A total of 852 ISA millionaires are with interactive investor, the UK’s second largest investment platform for private investors, which today publishes its annual ISA millionaire’s data.
The total (as at 31 January 2023) is down from the 983 recorded at the same time last year, with tough market conditions affecting valuations, but still significantly above the 731 recorded at the beginning of 2021.
Crucially, instead of charging a percentage fee on customer wealth, interactive investor charges a flat monthly fee of £9.99 per month for its core Investor price plan. That means customers get to keep more of their own money, and the savings can be substantial and life changing over a lifetime of saving.
The average age of an interactive investor ISA millionaire is 73, compared to an average age of 56 for the overall ISA cohort. Most will likely have started out with Personal Equity Plans (PEPs), when ISAs were just a twinkle in policymakers’ eyes. So, the number one lesson is patience – ISA millionaires didn’t get there overnight.
Where are ISA millionaires putting their money?
Investment trusts are continuing to power ii ISA millionaire portfolios and account for the largest share of ISA portfolios (42.5% compared to just 8.2% for funds).
For ii’s broader ISA base, investment trusts and funds tend to have similar prominence in portfolios (24% investment trusts, 22% funds).
Investment trusts are ahead of direct equities (39.9%) in terms of asset split and Exchange-Traded Products (3.7%).

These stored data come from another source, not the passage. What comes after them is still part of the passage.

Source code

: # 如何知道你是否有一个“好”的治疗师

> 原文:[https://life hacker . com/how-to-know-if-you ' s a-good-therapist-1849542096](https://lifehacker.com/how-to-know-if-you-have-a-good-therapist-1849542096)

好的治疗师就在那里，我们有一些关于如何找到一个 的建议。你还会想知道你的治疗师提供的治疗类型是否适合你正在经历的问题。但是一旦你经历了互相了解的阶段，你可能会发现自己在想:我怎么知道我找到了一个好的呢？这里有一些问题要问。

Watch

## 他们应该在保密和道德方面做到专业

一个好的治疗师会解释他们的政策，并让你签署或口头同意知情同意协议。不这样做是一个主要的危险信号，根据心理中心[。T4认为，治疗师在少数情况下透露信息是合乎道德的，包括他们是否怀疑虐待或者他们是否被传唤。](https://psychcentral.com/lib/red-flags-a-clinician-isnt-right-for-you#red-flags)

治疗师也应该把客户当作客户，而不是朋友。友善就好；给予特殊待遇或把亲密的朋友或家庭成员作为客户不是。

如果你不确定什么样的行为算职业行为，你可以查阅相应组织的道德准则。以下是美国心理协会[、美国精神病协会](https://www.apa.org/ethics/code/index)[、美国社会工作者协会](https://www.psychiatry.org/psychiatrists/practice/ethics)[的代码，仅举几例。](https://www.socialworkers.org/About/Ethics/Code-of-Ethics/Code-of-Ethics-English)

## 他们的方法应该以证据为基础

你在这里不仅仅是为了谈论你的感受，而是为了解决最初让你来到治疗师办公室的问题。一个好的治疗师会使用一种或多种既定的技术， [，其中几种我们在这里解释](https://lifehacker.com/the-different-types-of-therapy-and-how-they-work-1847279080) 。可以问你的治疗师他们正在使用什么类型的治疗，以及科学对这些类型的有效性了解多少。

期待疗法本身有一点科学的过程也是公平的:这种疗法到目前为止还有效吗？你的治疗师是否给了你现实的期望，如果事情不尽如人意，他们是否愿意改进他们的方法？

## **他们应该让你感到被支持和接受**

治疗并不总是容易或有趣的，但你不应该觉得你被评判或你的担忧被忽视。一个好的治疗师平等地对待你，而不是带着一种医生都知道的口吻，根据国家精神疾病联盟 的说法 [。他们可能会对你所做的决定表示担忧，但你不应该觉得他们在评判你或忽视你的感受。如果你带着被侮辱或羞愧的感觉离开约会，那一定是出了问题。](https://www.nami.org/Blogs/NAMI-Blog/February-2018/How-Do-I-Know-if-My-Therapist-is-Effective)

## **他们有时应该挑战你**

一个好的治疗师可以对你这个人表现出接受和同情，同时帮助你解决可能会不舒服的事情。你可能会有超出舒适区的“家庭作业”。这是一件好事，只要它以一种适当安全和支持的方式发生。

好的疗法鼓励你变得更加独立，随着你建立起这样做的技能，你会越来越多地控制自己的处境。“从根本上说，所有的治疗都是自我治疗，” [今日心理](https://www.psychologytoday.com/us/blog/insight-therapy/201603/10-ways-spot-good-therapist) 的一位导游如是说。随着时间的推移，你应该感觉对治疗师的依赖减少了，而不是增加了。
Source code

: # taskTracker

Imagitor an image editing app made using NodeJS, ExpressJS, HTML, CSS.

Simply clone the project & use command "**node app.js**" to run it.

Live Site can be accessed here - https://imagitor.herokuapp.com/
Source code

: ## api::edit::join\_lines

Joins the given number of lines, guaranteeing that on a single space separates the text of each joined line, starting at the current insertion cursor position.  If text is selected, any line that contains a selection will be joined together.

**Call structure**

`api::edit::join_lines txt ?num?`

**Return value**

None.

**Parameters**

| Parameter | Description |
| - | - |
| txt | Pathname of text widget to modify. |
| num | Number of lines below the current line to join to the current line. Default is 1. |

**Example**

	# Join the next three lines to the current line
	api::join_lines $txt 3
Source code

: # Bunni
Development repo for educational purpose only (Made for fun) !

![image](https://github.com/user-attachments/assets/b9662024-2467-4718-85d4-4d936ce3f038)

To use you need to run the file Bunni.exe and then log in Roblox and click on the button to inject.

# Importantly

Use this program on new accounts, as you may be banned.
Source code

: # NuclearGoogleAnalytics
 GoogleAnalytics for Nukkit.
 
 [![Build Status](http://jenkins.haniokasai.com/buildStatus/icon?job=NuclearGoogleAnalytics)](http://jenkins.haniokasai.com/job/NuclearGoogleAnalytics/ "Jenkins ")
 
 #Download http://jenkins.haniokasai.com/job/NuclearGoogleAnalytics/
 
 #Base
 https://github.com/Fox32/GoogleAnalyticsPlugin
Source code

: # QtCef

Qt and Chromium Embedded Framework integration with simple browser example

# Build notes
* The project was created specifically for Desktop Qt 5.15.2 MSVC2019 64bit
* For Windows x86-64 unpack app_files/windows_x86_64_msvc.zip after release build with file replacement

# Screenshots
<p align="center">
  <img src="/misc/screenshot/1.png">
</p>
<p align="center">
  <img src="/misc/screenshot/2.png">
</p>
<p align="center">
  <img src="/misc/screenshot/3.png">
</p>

ISA millionaires are also holding close to 50% less in cash (5% versus 10% cash for the broader ISA base), suggesting that ISA millionaires are studiously avoiding the long-term effects of cash drag.
Dzmitry Lipski, Head of Funds Research, interactive investor, says: says: “Congratulations to all the fortunate customers who have been able to grow their ISA pots to £1 million plus. With an average age of 73 compared to 56 for our overall ISA cohort, this is very much about getting rich slowly.
“Most of our ISA millionaires will have likely started life in PEPs, which preceded ISAs, a reminder that long term wealth creation is about discipline and process. That means utilising Government tax wrappers, a great rule of thumb, even if millionaire status might prove elusive for most of us.
“It’s no surprise to see investment trusts take up such a large proportion of customer portfolios. Over the long-term, some unique features such as gearing (borrowing) to enhance returns have helped them deliver strong long term returns overall. Over time that might mean that they might start to account for a larger percentage of a portfolio. Some investors might consider rebalancing, particularly if a very adventurous investment trust is suddenly taking up a big share of the pie due to outperformance.
“Remember also that that those same investment trust bells and whistles mean they can also underperform in a falling market, and because they are listed on the stock market, trusts can also be impacted by sentiment. But the data shows that investment trusts should not be overlooked.
“FTSE blue chips are widely held in ISA millionaire accounts, and while these tend to have strong overseas earnings, the ultimate overseas exposure has been sought via global investment trusts, with Alliance Trust the most held overall stock amongst ISA millionaires, and Scottish Mortgage in third place.
“Finally, ISA millionaires only have an average of 5% cash in their portfolios compared to 10% across all ISA accounts, so they are putting more of their money to work. Long term, this can help avoid cash drag. While it’s inspiring to look at how the very wealthiest have got there, it’s also important to consider your risk profile and individual circumstances.”